Double Trouble

Double Trouble

Looking for a long-term solution to federal student loan interest rates

The roughly 9 million students who rely on subsidized federal loans will see interest rates double from 3.4 percent to 6.8 percent on loans borrowed after July 1. It’s just the latest chapter in the nearly 50-year saga of the federal government trying to determine the appropriate rate for these loans.

The Obama administration has urged Congress to extend the 3.4 percent rate for one year, but an extension would cost an estimated $3.9 billion. Students and parents trying to plan and pay for college face confusion and uncertainty.

“While we applaud the administration’s proposal to postpone the doubling of the Subsidized Stafford Loan interest rate, in the future we must find a permanent, sustainable solution to providing low-cost, predictable federal loans to students and parents,” says Justin Draeger, president of the National Association of Student Financial Aid Administrators.

A Brief History

Federal student loan interest rates have traditionally been predictable, but Congress changed them several times in recent years. Most changes have unfortunately been initiated by budget or politics.

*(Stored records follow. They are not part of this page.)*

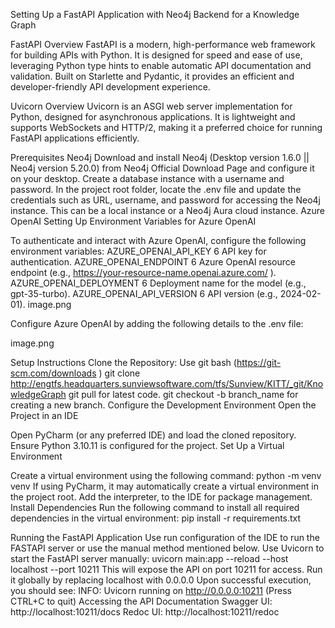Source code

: Setting Up a FastAPI Application with Neo4j Backend for a Knowledge Graph

FastAPI Overview
FastAPI is a modern, high-performance web framework for building APIs with Python. It is designed for speed and ease of use, leveraging Python type hints to enable automatic API documentation and validation. Built on Starlette and Pydantic, it provides an efficient and developer-friendly API development experience.

Uvicorn Overview
Uvicorn is an ASGI web server implementation for Python, designed for asynchronous applications. It is lightweight and supports WebSockets and HTTP/2, making it a preferred choice for running FastAPI applications efficiently.

Prerequisites
Neo4j
Download and install Neo4j (Desktop version 1.6.0 || Neo4j version 5.20.0) from Neo4j Official Download Page  and configure it on your desktop.
Create a database instance with a username and password.
In the project root folder, locate the .env file and update the credentials such as URL, username, and password for accessing the Neo4j instance. This can be a local instance or a Neo4j Aura cloud instance.
Azure OpenAI
Setting Up Environment Variables for Azure OpenAI

To authenticate and interact with Azure OpenAI, configure the following environment variables:
AZURE_OPENAI_API_KEY 	6 API key for authentication.
AZURE_OPENAI_ENDPOINT 	6 Azure OpenAI resource endpoint (e.g., https://your-resource-name.openai.azure.com/ ).
AZURE_OPENAI_DEPLOYMENT 	6 Deployment name for the model (e.g., gpt-35-turbo).
AZURE_OPENAI_API_VERSION 	6 API version (e.g., 2024-02-01).
image.png

Configure Azure OpenAI by adding the following details to the .env file:

image.png

Setup Instructions
Clone the Repository: Use git bash (https://git-scm.com/downloads )
git clone http://engtfs.headquarters.sunviewsoftware.com/tfs/Sunview/KITT/_git/KnowledgeGraph
git pull for latest code.
git checkout -b branch_name for creating a new branch.
Configure the Development Environment
Open the Project in an IDE

Open PyCharm (or any preferred IDE) and load the cloned repository.
Ensure Python 3.10.11 is configured for the project.
Set Up a Virtual Environment

Create a virtual environment using the following command:
python -m venv venv
If using PyCharm, it may automatically create a virtual environment in the project root.
Add the interpreter, to the IDE for package management.
Install Dependencies
Run the following command to install all required dependencies in the virtual environment: pip install -r requirements.txt

Running the FastAPI Application
Use run configuration of the IDE to run the FASTAPI server or use the manual method mentioned below.
Use Uvicorn to start the FastAPI server manually:
uvicorn main:app --reload --host localhost --port 10211
This will expose the API on port 10211 for access. Run it globally by replacing localhost with 0.0.0.0
Upon successful execution, you should see:
INFO: Uvicorn running on http://0.0.0.0:10211 (Press CTRL+C to quit)
Accessing the API Documentation
Swagger UI: http://localhost:10211/docs 
Redoc UI: http://localhost:10211/redoc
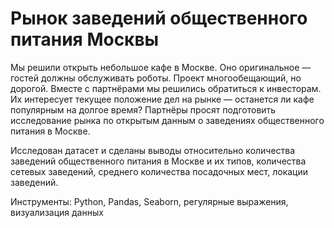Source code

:# Рынок заведений общественного питания Москвы

Мы решили открыть небольшое кафе в Москве. Оно оригинальное — гостей должны обслуживать роботы. Проект многообещающий, но дорогой. Вместе с партнёрами мы решились обратиться к инвесторам. Их интересует текущее положение дел на рынке — останется ли кафе популярным на долгое время? Партнёры просят подготовить исследование рынка по открытым данным о заведениях общественного питания в Москве.

Исследован датасет и сделаны выводы относительно количества заведений общественного питания в Москве и их типов, количества сетевых заведений, среднего количества посадочных мест, локации заведений. 

Инструменты: Python, Pandas, Seaborn, регулярные выражения, визуализация данных
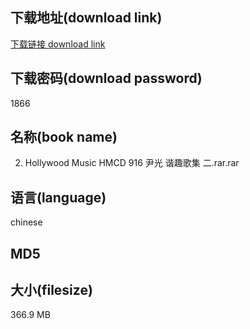 ## 下载地址(download link)
[下载链接 download link](https://voluble-croquembouche-d321dc.netlify.app/?s=02.+Hollywood+Music+HMCD+916+%E5%B0%B9%E5%85%89+%E8%B0%90%E8%B6%A3%E6%AD%8C%E9%9B%86+%E4%BA%8C.rar)

## 下载密码(download password)
1866

## 名称(book name)
02. Hollywood Music HMCD 916 尹光 谐趣歌集 二.rar.rar

## 语言(language)
chinese

## MD5


## 大小(filesize)
366.9 MB
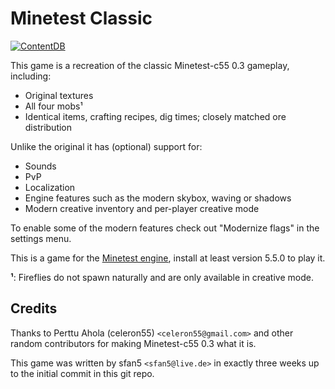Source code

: # Minetest Classic

[![ContentDB](https://content.minetest.net/packages/sfan5/minetest_classic/shields/downloads/)](https://content.minetest.net/packages/sfan5/minetest_classic/)

This game is a recreation of the classic Minetest-c55 0.3 gameplay, including:

* Original textures
* All four mobs¹
* Identical items, crafting recipes, dig times; closely matched ore distribution

Unlike the original it has (optional) support for:

* Sounds
* PvP
* Localization
* Engine features such as the modern skybox, waving or shadows
* Modern creative inventory and per-player creative mode

To enable some of the modern features check out "Modernize flags" in the settings menu.

This is a game for the [Minetest engine](https://www.minetest.net/), install
at least version 5.5.0 to play it.

**¹**: Fireflies do not spawn naturally and are only available in creative mode.

## Credits

Thanks to Perttu Ahola (celeron55) `<celeron55@gmail.com>` and other random contributors
for making Minetest-c55 0.3 what it is.

This game was written by sfan5 `<sfan5@live.de>` in exactly three weeks up to
the initial commit in this git repo.

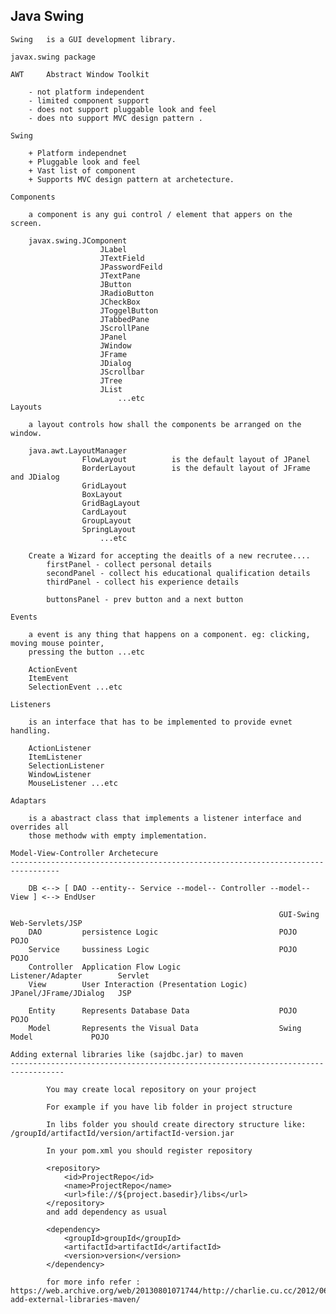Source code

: Java Swing
-----------------------------------------------------------------------------

    Swing   is a GUI development library.

    javax.swing package

    AWT     Abstract Window Toolkit

        - not platform independent
        - limited component support
        - does not support pluggable look and feel
        - does nto support MVC design pattern .

    Swing

        + Platform independnet
        + Pluggable look and feel
        + Vast list of component 
        + Supports MVC design pattern at archetecture.

    Components

        a component is any gui control / element that appers on the screen.

        javax.swing.JComponent
                        JLabel
                        JTextField
                        JPasswordFeild
                        JTextPane
                        JButton
                        JRadioButton
                        JCheckBox
                        JToggelButton
                        JTabbedPane
                        JScrollPane
                        JPanel
                        JWindow
                        JFrame
                        JDialog
                        JScrollbar
                        JTree
                        JList
                            ...etc
    Layouts

        a layout controls how shall the components be arranged on the window.

        java.awt.LayoutManager
                    FlowLayout          is the default layout of JPanel
                    BorderLayout        is the default layout of JFrame and JDialog                    
                    GridLayout
                    BoxLayout                    
                    GridBagLayout
                    CardLayout
                    GroupLayout
                    SpringLayout
                        ...etc

        Create a Wizard for accepting the deaitls of a new recrutee....
            firstPanel - collect personal details
            secondPanel - collect his educational qualification details
            thirdPanel - collect his experience details

            buttonsPanel - prev button and a next button

    Events

        a event is any thing that happens on a component. eg: clicking, moving mouse pointer,
        pressing the button ...etc

        ActionEvent
        ItemEvent
        SelectionEvent ...etc

    Listeners

        is an interface that has to be implemented to provide evnet handling.

        ActionListener
        ItemListener
        SelectionListener
        WindowListener
        MouseListener ...etc

    Adaptars
    
        is a abastract class that implements a listener interface and overrides all
        those methodw with empty implementation.

    Model-View-Controller Archetecure
    ---------------------------------------------------------------------------------

        DB <--> [ DAO --entity-- Service --model-- Controller --model-- View ] <--> EndUser

                                                                GUI-Swing               Web-Servlets/JSP
        DAO         persistence Logic                           POJO                    POJO
        Service     bussiness Logic                             POJO                    POJO
        Controller  Application Flow Logic                      Listener/Adapter        Servlet
        View        User Interaction (Presentation Logic)       JPanel/JFrame/JDialog   JSP

        Entity      Represents Database Data                    POJO                    POJO
        Model       Represents the Visual Data                  Swing Model             POJO

    Adding external libraries like (sajdbc.jar) to maven
    ----------------------------------------------------------------------------------
            
            You may create local repository on your project

            For example if you have lib folder in project structure

            In libs folder you should create directory structure like: /groupId/artifactId/version/artifactId-version.jar

            In your pom.xml you should register repository

            <repository>
                <id>ProjectRepo</id>
                <name>ProjectRepo</name>
                <url>file://${project.basedir}/libs</url>
            </repository>
            and add dependency as usual

            <dependency>
                <groupId>groupId</groupId>
                <artifactId>artifactId</artifactId>
                <version>version</version>
            </dependency>

            for more info refer :  https://web.archive.org/web/20130801071744/http://charlie.cu.cc/2012/06/how-add-external-libraries-maven/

Interest rates were fixed at 6 percent from 1965 to 1988 and at 10 percent from 1988 to 1992. In 1993, Congress switched to a variable rate tied to market interest rates. In 2002, Congress abandoned that rule and fixed the interest rate at 6.8 percent beginning in July 2006—a change welcomed by student aid advocates; at the time, 6.8 percent was seen as favorable. 

A provision in Democrats’ 2006 campaign platform pledged to make loans more affordable by cutting the interest rate in half. Democrats won control of both the House and Senate in the 2006 elections but were unable to follow through with their pledge. It would have cost more than $130 billion over 10 years to halve the rate on most federal loans.

Instead came the College Cost Reduction and Access Act, which temporarily phased in interest rate reductions only for subsidized federal student loans. Interest rates on subsidized Stafford loans decreased from 6 percent in 2008-09, to 5.6 percent in 2009-10, 4.5 percent in 2010-11, and 3.4 percent in 2011-12. To keep costs down, the bill set the rate to double to 6.8 percent for the 2011-12 award year.

No Easy Answer

Criticizing Congress for how it has set interest rates on student loans is easy. It’s equally challenging to develop an equitable system to provide low, predictable interest rates that don’t impose unsustainable costs for the federal government.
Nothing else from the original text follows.